State legislators have reprimanded an agency tasked with representing the interest of minorities in South Carolina.
A bipartisan Legislative Oversight Committee said last month it had “no confidence” the Commission for Minority Affairs is “efficiently or effectively fulfilling its mission.”
“I think (the Commission) is an excellent idea,” State Rep. Bruce Bannister, R-Greenville, said. “I just don’t believe the CMA is focusing on its main function and has rather gotten distracted.”
The LOC is tasked with reviewing each state agency as part of a rotation schedule. This year was the CMA’s turn. Lawmakers on the committee heard from agency staff and the public and reviewed its operations and documents as part of the review process.
In its report, the committee said CMA has strayed from its original purpose — gathering data on minorities in South Carolina and the disparities they face. The report says the agency has compiled only four such reports in the past five years, despite similar warnings signs in a 2015 audit.
The report also noted the CMA was required by a 2008 law to set up a hotline to report immigration law violations, but has still not done so. Agency Executive Director Thomas Smith said the agency is working with a nonprofit called Polaris to partner on a national human trafficking hotline and signed an memorandum of understanding last year.

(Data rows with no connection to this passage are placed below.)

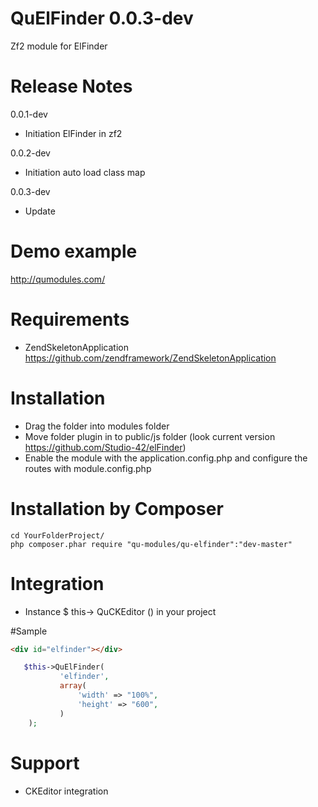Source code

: QuElFinder 0.0.3-dev
========================

Zf2 module for ElFinder

Release Notes
========================

0.0.1-dev

- Initiation ElFinder in zf2

0.0.2-dev

- Initiation auto load class map

0.0.3-dev

- Update

Demo example
==================================

http://qumodules.com/

Requirements
========================
- ZendSkeletonApplication https://github.com/zendframework/ZendSkeletonApplication

Installation
========================
- Drag the folder into modules folder
- Move folder plugin in to public/js folder (look current version https://github.com/Studio-42/elFinder)
- Enable the module with the application.config.php and configure the routes with module.config.php

Installation by Composer
========================

```
cd YourFolderProject/
php composer.phar require "qu-modules/qu-elfinder":"dev-master"
```

Integration
========================
- Instance $ this-> QuCKEditor () in your project

#Sample

```html
<div id="elfinder"></div>
```

```php
   $this->QuElFinder(
           'elfinder',
           array(
               'width' => "100%",
               'height' => "600",
           )
    );
```

Support
========================
- CKEditor integration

Legislators also expressed concern about a nonprofit which receives much of its funding from CMA despite several employees serving on its board. The SC Micro-Enterprise Network (SCMEN) has received more than $120,000 from CMA over the past four years, including money which covered nearly the entire cost of its annual conference. The report notes best practices for nonprofits are to avoid having employees of a funding group serve on its board.

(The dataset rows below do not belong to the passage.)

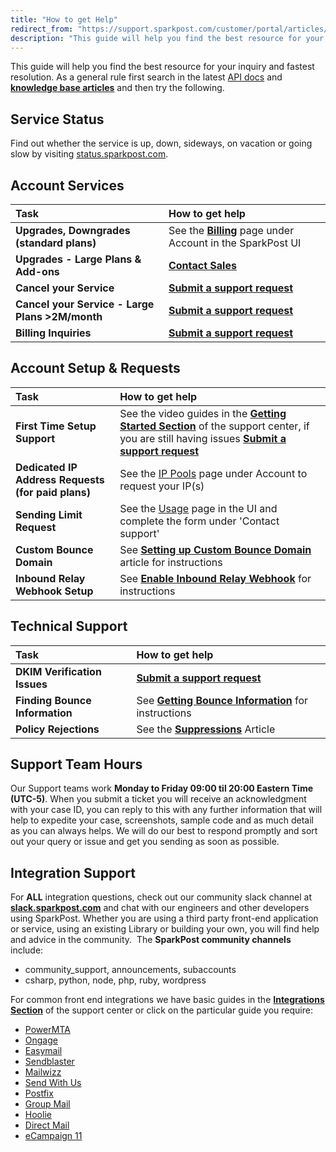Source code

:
 ```yaml
---
title: "How to get Help"
redirect_from: "https://support.sparkpost.com/customer/portal/articles/2456522-how-to-get-help"
description: "This guide will help you find the best resource for your inquiry and fastest resolution As a general rule first search in the latest API docs and knowledge base articles and then try the following Service Status Find out whether the service is up down sideways on vacation or going..."
---
```


This guide will help you find the best resource for your inquiry and fastest resolution. As a general rule first search in the latest [API docs](https://developers.sparkpost.com/api/) and **[knowledge base articles](http://support.sparkpost.com)** and then try the following.

## Service Status

Find out whether the service is up, down, sideways, on vacation or going slow by visiting [status.sparkpost.com](http://status.sparkpost.com).

## Account Services

| Task                                            | How to get help                                                                                                                                                  |
|:------------------------------------------------|:-----------------------------------------------------------------------------------------------------------------------------------------------------------------|
| **Upgrades, Downgrades (standard plans)**       | See the **[Billing](https://app.sparkpost.com/account/billing)** page under Account in the SparkPost UI                                                          |
| **Upgrades - Large Plans & Add-ons**            | **[Contact Sales](mailto:insidesales@sparkpost.com?subject=Account%20Change)**                                                                                   |
| **Cancel your Service**                         | **[Submit a support request](https://support.sparkpost.com/customer/portal/emails/new?email[subject]=Web:%20Cancel%20Service%20Request:%20Selfserve%20Account)** |
| **Cancel your Service - Large Plans >2M/month** | **[Submit a support request](https://support.sparkpost.com/customer/portal/emails/new?email[subject]=Web:%20Cancel%20Service%20Request:%20Large%20Account)**     |
| **Billing Inquiries**                           | **[Submit a support request](https://support.sparkpost.com/customer/portal/emails/new?email[subject]=Web:%20Billing%20Enquiry%20Selfserve%20Account)**           |

## Account Setup & Requests

| Task                                               | How to get help                                                                                                                                                                                                                                                                                                                         |
|:---------------------------------------------------|:----------------------------------------------------------------------------------------------------------------------------------------------------------------------------------------------------------------------------------------------------------------------------------------------------------------------------------------|
| **First Time Setup Support**                       | See the video guides in the **[Getting Started Section](https://support.sparkpost.com/customer/en/portal/topics/770787-getting-started/articles)** of the support center, if you are still having issues **[Submit a support request](https://support.sparkpost.com/customer/portal/emails/new?email[subject]=Web:%20Setup%20Support)** |
| **Dedicated IP Address Requests (for paid plans)** | See the [IP Pools](https://app.sparkpost.com/account/ip-pools) page under Account to request your IP(s)                                                                                                                                                                                                                                 |
| **Sending Limit Request**                          | See the [Usage](https://app.sparkpost.com/account/usage) page in the UI and complete the form under 'Contact support'                                                                                                                                                                                                                   |
| **Custom Bounce Domain**                           | See **[Setting up Custom Bounce Domain](http://support.sparkpostelite.com/customer/en/portal/articles/2371794-requesting-a-custom-bounce-domain)** article for instructions                                                                                                                                                             |
| **Inbound Relay Webhook Setup**                    | See **[Enable Inbound Relay Webhook](http://support.sparkpost.com/customer/en/portal/articles/2039614-enabling-inbound-email-relaying-relay-webhooks)** for instructions                                                                                                                                                                |

## Technical Support

| Task                           | How to get help                                                                                                                                                       |
|:-------------------------------|:----------------------------------------------------------------------------------------------------------------------------------------------------------------------|
| **DKIM Verification Issues**   | **[Submit a support request](https://support.sparkpost.com/customer/portal/emails/new?email[subject]=Web:%20DKIM%20Verification%20Issue)**                            |
| **Finding Bounce Information** | See **[Getting Bounce Information](https://support.sparkpost.com/customer/en/portal/articles/2461190-how-do-i-retrieve-bounce-info-from-sparkpost)** for instructions |
| **Policy Rejections**          | See the **[Suppressions](https://support.sparkpost.com/customer/en/portal/articles/1929891-using-suppression-lists)** Article                                         |

## Support Team Hours

Our Support teams work **Monday to Friday 09:00 til 20:00 Eastern Time (UTC-5)**. When you submit a ticket you will receive an acknowledgment with your case ID, you can reply to this with any further information that will help to expedite your case, screenshots, sample code and as much detail as you can always helps. We will do our best to respond promptly and sort out your query or issue and get you sending as soon as possible.

## Integration Support

For **ALL** integration questions, check out our community slack channel at **[slack.sparkpost.com](http://slack.sparkpost.com/)** and chat with our engineers and other developers using SparkPost. Whether you are using a third party front-end application or service, using an existing Library or building your own, you will find help and advice in the community.
 The **SparkPost community channels** include:

* community_support, announcements, subaccounts
* csharp, python, node, php, ruby, wordpress

For common front end integrations we have basic guides in the **[Integrations Section](http://support.sparkpost.com/customer/en/portal/topics/780292-integrations/articles)** of the support center or click on the particular guide you require:

* [PowerMTA](https://support.sparkpost.com/customer/portal/articles/2155339)
* [Ongage](https://support.sparkpost.com/customer/en/portal/articles/1930046-using-sparkpost-with-the-ongage-email-marketing-platform)
* [Easymail](https://support.sparkpost.com/customer/en/portal/articles/2039973-using-sparkpost-with-easymail)
* [Sendblaster](https://support.sparkpost.com/customer/en/portal/articles/2036575-using-sparkpost-with-sendblaster)
* [Mailwizz](https://support.sparkpost.com/customer/en/portal/articles/2036581-using-sparkpost-with-mailwizz)
* [Send With Us](https://support.sparkpost.com/customer/en/portal/articles/1930049-using-sparkpost-with-the-sendwithus-transactional-email-management-platform)
* [Postfix](https://support.sparkpost.com/customer/en/portal/articles/2030960-using-sparkpost-with-postfix)
* [Group Mail](https://support.sparkpost.com/customer/en/portal/articles/2032944-using-sparkpost-with-group-mail)
* [Hoolie](https://support.sparkpost.com/customer/en/portal/articles/2046445-using-sparkpost-with-hoolie)
* [Direct Mail](https://support.sparkpost.com/customer/en/portal/articles/2040317-using-sparkpost-with-directmail)
* [eCampaign 11](https://support.sparkpost.com/customer/en/portal/articles/2092525-using-sparkpost-with-ecampaign-11)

Smith, who plans to retire from the job at month’s end, defended his agency at a meeting with the committee last month. He said the agency is trying to offer programs to help those minorities marginalized in social or economic means.
“I wouldn’t say we have been excellent in every way, but the mission is great,” he said. “The work is great. The need is great and becoming greater.”
The report said the commission is divided and struggling to function. It recommended the governor replace the board members, who would be responsible for picking Smith’s replacement.
LOC members voted 12-1 in favor of the report’s findings. The one no vote was State Rep. Joe Jefferson, D-Pineville.